By fundamentally rethinking the data model (including what’s generated, queryable and emitted) while using a more service-centric and user-centric approach, greater possibilities present themselves to inspect and correlate across complex dependencies. Once this higher cardinality data is created and consumed, greater observability is facilitated. This data can also be recombined, analyzed and mined by AI in new and novel ways for analytics or new services.

This path also empowers increased overall controllability and precision for everything from targeted messaging to specific optimizations and even to accelerate the evolution of the platforms themselves. In a world where SLEs (Service Level Expectations) have been heightened, increased confidence is required to both set and meet service levels. If, for example, the primitives optimized for are SLE-related, such as a user’s WLAN association and authentication events or their DNS response times, we can then teach an AI and its chatbot to understand what metrics and actions contribute to successful or unsuccessful outcomes.
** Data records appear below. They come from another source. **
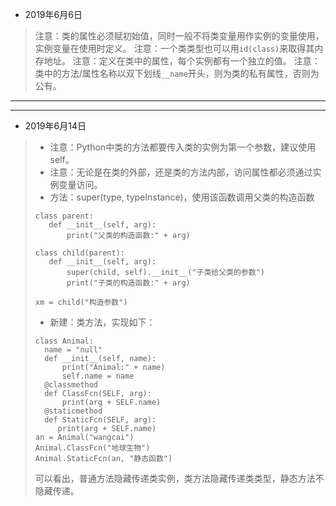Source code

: * 2019年6月6日
>注意：类的属性必须赋初始值，同时一般不将类变量用作实例的变量使用，实例变量在使用时定义。
>注意：一个类类型也可以用`id(class)`来取得其内存地址。
>注意：定义在类中的属性，每个实例都有一个独立的值。
>注意：类中的方法/属性名称以双下划线`__name`开头，则为类的私有属性，否则为公有。
***
***
* 2019年6月14日
>* 注意：Python中类的方法都要传入类的实例为第一个参数，建议使用self。
>* 注意：无论是在类的外部，还是类的方法内部，访问属性都必须通过实例变量访问。
>* 方法：super(type, typeInstance)，使用该函数调用父类的构造函数
>```
>class parent:
>    def __init__(self, arg):
>        print("父类的构造函数:" + arg)
>
>class child(parent):
>    def __init__(self, arg):
>        super(child, self).__init__("子类给父类的参数")
>        print("子类的构造函数:" + arg)
>
>xm = child("构造参数")
>```
>* 新建：类方法，实现如下：
>  ```
>class Animal:
>    name = "null"
>    def __init__(self, name):
>        print("Animal:" + name)
>        self.name = name
>    @classmethod
>    def ClassFcn(SELF, arg):
>        print(arg + SELF.name)
>    @staticmethod
>    def StaticFcn(SELF, arg):
>       print(arg + SELF.name)
>an = Animal("wangcai")
>Animal.ClassFcn("地球生物")
>Animal.StaticFcn(an, "静态函数")
>```
>可以看出，普通方法隐藏传递类实例，类方法隐藏传递类类型，静态方法不隐藏传递。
Network fabrics are complex distributed systems that traditionally used simple monitoring and metrics but when their observability is increased, a greater amount of internal and edge states can be represented. The ability to determine not just the behavior of the system as a whole, but that of its constituent parts is elevated. More questions can be asked and answered. This also allows for one of the goals of an AI-driven framework which is to continuously learn and improve while enhancing our human capabilities. Whether it is structured or unstructured data, or a mix of supervised and unsupervised learning, the right primitives mean learning modes and workflows can be chained together for greater context and to deliver better business value.

When the data, baselines and networks keep changing, how can you keep pace with accelerating complexity other than by enhancing your team’s capabilities? From the ore of raw data to the precious gems of corrective actions, an AI-powered chatbot can unearth solutions while easing burdens to ensure you stay in control.